PROBLEM DESCRIPTION:
What lines in the records below mention "Stack"? List them all.

+===+

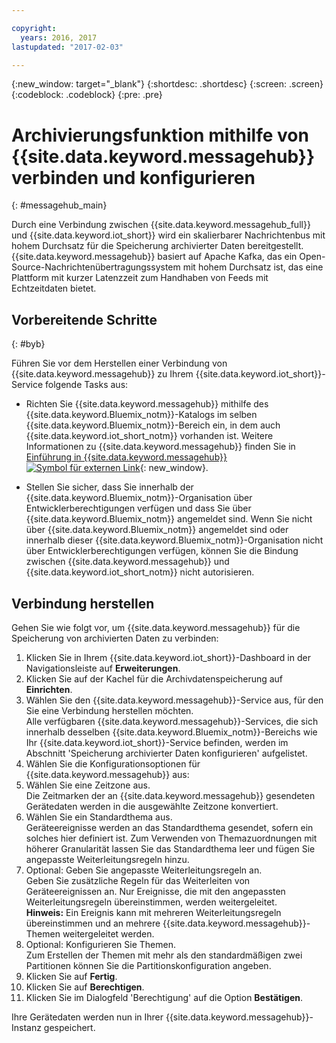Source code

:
 ```yaml
---

copyright:
  years: 2016, 2017
lastupdated: "2017-02-03"

---
```


{:new_window: target="\_blank"}
{:shortdesc: .shortdesc}
{:screen: .screen}
{:codeblock: .codeblock}
{:pre: .pre}

# Archivierungsfunktion mithilfe von {{site.data.keyword.messagehub}} verbinden und konfigurieren  
{: #messagehub_main}

Durch eine Verbindung zwischen {{site.data.keyword.messagehub_full}} und {{site.data.keyword.iot_short}} wird ein skalierbarer Nachrichtenbus mit hohem Durchsatz für die Speicherung archivierter Daten bereitgestellt. {{site.data.keyword.messagehub}} basiert auf Apache Kafka, das ein Open-Source-Nachrichtenübertragungssystem mit hohem Durchsatz ist, das eine Plattform mit kurzer Latenzzeit zum Handhaben von Feeds mit Echtzeitdaten bietet.

## Vorbereitende Schritte  
{: #byb}

Führen Sie vor dem Herstellen einer Verbindung von {{site.data.keyword.messagehub}} zu Ihrem {{site.data.keyword.iot_short}}-Service folgende Tasks aus:

- Richten Sie {{site.data.keyword.messagehub}} mithilfe des {{site.data.keyword.Bluemix_notm}}-Katalogs im selben {{site.data.keyword.Bluemix_notm}}-Bereich ein, in dem auch {{site.data.keyword.iot_short_notm}} vorhanden ist. Weitere Informationen zu {{site.data.keyword.messagehub}} finden Sie in [Einführung in {{site.data.keyword.messagehub}} ![Symbol für externen Link](../../icons/launch-glyph.svg)](https://console.{DomainName}/docs/services/MessageHub/index.html){: new_window}.

- Stellen Sie sicher, dass Sie innerhalb der {{site.data.keyword.Bluemix_notm}}-Organisation über Entwicklerberechtigungen verfügen und dass Sie über {{site.data.keyword.Bluemix_notm}} angemeldet sind. Wenn Sie nicht über {{site.data.keyword.Bluemix_notm}} angemeldet sind oder innerhalb dieser {{site.data.keyword.Bluemix_notm}}-Organisation nicht über Entwicklerberechtigungen verfügen, können Sie die Bindung zwischen {{site.data.keyword.messagehub}} und {{site.data.keyword.iot_short_notm}} nicht autorisieren.

## Verbindung herstellen

Gehen Sie wie folgt vor, um {{site.data.keyword.messagehub}} für die Speicherung von archivierten Daten zu verbinden:

1. Klicken Sie in Ihrem {{site.data.keyword.iot_short}}-Dashboard in der Navigationsleiste auf **Erweiterungen**.
2. Klicken Sie auf der Kachel für die Archivdatenspeicherung auf **Einrichten**.
4. Wählen Sie den {{site.data.keyword.messagehub}}-Service aus, für den Sie eine Verbindung herstellen möchten.  
Alle verfügbaren {{site.data.keyword.messagehub}}-Services, die sich innerhalb desselben {{site.data.keyword.Bluemix_notm}}-Bereichs wie Ihr {{site.data.keyword.iot_short}}-Service befinden, werden im Abschnitt 'Speicherung archivierter Daten konfigurieren' aufgelistet.
5. Wählen Sie die Konfigurationsoptionen für {{site.data.keyword.messagehub}} aus:
 1. Wählen Sie eine Zeitzone aus.  
 Die Zeitmarken der an {{site.data.keyword.messagehub}} gesendeten Gerätedaten werden in die ausgewählte Zeitzone konvertiert.
 2. Wählen Sie ein Standardthema aus.  
 Geräteereignisse werden an das Standardthema gesendet, sofern ein solches hier definiert ist. Zum Verwenden von Themazuordnungen mit höherer Granularität lassen Sie das Standardthema leer und fügen Sie angepasste Weiterleitungsregeln hinzu.
 3. Optional: Geben Sie angepasste Weiterleitungsregeln an.  
 Geben Sie zusätzliche Regeln für das Weiterleiten von Geräteereignissen an. Nur Ereignisse, die mit den angepassten Weiterleitungsregeln übereinstimmen, werden weitergeleitet.  
 **Hinweis:** Ein Ereignis kann mit mehreren Weiterleitungsregeln übereinstimmen und an mehrere {{site.data.keyword.messagehub}}-Themen weitergeleitet werden.
 4. Optional: Konfigurieren Sie Themen.  
 Zum Erstellen der Themen mit mehr als den standardmäßigen zwei Partitionen können Sie die Partitionskonfiguration angeben.
 5. Klicken Sie auf **Fertig**.
5. Klicken Sie auf **Berechtigen**.
6. Klicken Sie im Dialogfeld 'Berechtigung' auf die Option **Bestätigen**.

Ihre Gerätedaten werden nun in Ihrer {{site.data.keyword.messagehub}}-Instanz gespeichert.
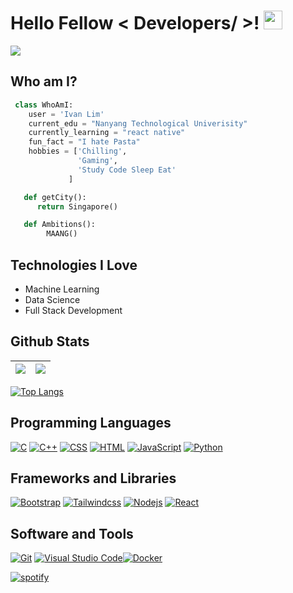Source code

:<h1> Hello Fellow < Developers/ >! <img src = "https://raw.githubusercontent.com/MartinHeinz/MartinHeinz/master/wave.gif" width = 30px> </h1>
<p align='center'>
</p>

<p>
  <a href="https://github.com/DenverCoder1/readme-typing-svg"><img src="https://readme-typing-svg.herokuapp.com?&font=IBM+Plex+Sans&color=abcdef&size=20&lines=Welcome+to+my+GitHub+Profile!;I'm+a+Full+Stack+Engineer.;I'm+a+Data+Scientist." /></a>
</p>

## Who am I?

```python
 class WhoAmI:
    user = 'Ivan Lim'
    current_edu = "Nanyang Technological Univerisity"
    currently_learning = "react native"
    fun_fact = "I hate Pasta"
    hobbies = ['Chilling',
               'Gaming',
               'Study Code Sleep Eat'
	         ]

   def getCity():
      return Singapore()

   def Ambitions():
		MAANG()

```

## Technologies I Love

- Machine Learning
- Data Science
- Full Stack Development

## Github Stats

| <img src="https://github-readme-stats.vercel.app/api?username=limivann&&show_icons=true&count_private=true&theme=github_dark"> | <img src="https://github-readme-streak-stats.herokuapp.com/?user=limivann&theme=blueberry_duo"/> |
| ------------------------------------------------------------------------------------------------------------------------------ | ------------------------------------------------------------------------------------------------ |

[![Top Langs](https://github-readme-stats.vercel.app/api/top-langs/?username=limivann&hide=css&layout=compact&theme=github_dark)](https://github.com/anuraghazra/github-readme-stats)

## Programming Languages

<p>
    <a href="#"><img alt="C" src="https://img.shields.io/badge/C%20-%232370ED.svg?logo=c&logoColor=white"></a>
    <a href="#"><img alt="C++" src="https://img.shields.io/badge/C++%20-%2300599C.svg?logo=c%2B%2B&logoColor=white"></a>
    <a href="#"><img alt="CSS" src="https://img.shields.io/badge/CSS%20-%231572B6.svg?logo=css3&logoColor=white"></a>
    <a href="#"><img alt="HTML" src="https://img.shields.io/badge/HTML%20-%23E34F26.svg?logo=html5&logoColor=white"></a>
    <a href="#"><img alt="JavaScript" src="https://img.shields.io/badge/JavaScript%20-%23F7DF1E.svg?logo=javascript&logoColor=black"></a>
    <a href="#"><img alt="Python" src="https://img.shields.io/badge/Python-%23000000.svg?logo=Python&logoColor=white"></a>
</p>

## Frameworks and Libraries

<p>
   <a href="#"><img alt="Bootstrap" src="https://img.shields.io/badge/Bootstrap-563D7C?logo=bootstrap&logoColor=white"></a>
   <a href="#"><img alt="Tailwindcss" src="https://img.shields.io/badge/tailwindcss-%2338B2AC.svg?logo=tailwindcss&logoColor=white"></a>
   <a href="#"><img alt="Nodejs" src="https://img.shields.io/badge/-Node.js-303030?style=flat-square&logo=Node.js"></a>
   <a href="#"><img alt="React" src="https://img.shields.io/badge/-React-000000?style=flat-square&logo=React"></a>
   <!-- React -->
   <!-- Node -->
</p>

## Software and Tools

<p>
  <a href="#"><img alt="Git" src="https://img.shields.io/badge/Git%20-%23F05033.svg?logo=git&logoColor=white"></a>
  <a href="#"><img alt="Visual Studio Code" src="https://img.shields.io/badge/Visual%20Studio%20Code-0078d7.svg?logo=visual-studio-code&logoColor=white"></a><a href="#"><img alt="Docker" src="https://img.shields.io/badge/-Docker-384D54?style=flat-square&logo=Docker"></a>
	
</p>

<a href="https://spotify-github-profile.vercel.app/api/view.svg?uid=21pqy5yzudkfwqwlgcjyeyv5a&redirect=true" target="blank">
  <img 
    src="https://spotify-github-profile.vercel.app/api/view?uid=21pqy5yzudkfwqwlgcjyeyv5a&cover_image=true&theme=default&bar_color=53b14f&bar_color_cover=true"
    alt="spotify" />
</a>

+===+

SOLVED EXERCISE:
  <a href="https://github.com/DenverCoder1/readme-typing-svg"><img src="https://readme-typing-svg.herokuapp.com?&font=IBM+Plex+Sans&color=abcdef&size=20&lines=Welcome+to+my+GitHub+Profile!;I'm+a+Full+Stack+Engineer.;I'm+a+Data+Scientist." /></a>
- Full Stack Development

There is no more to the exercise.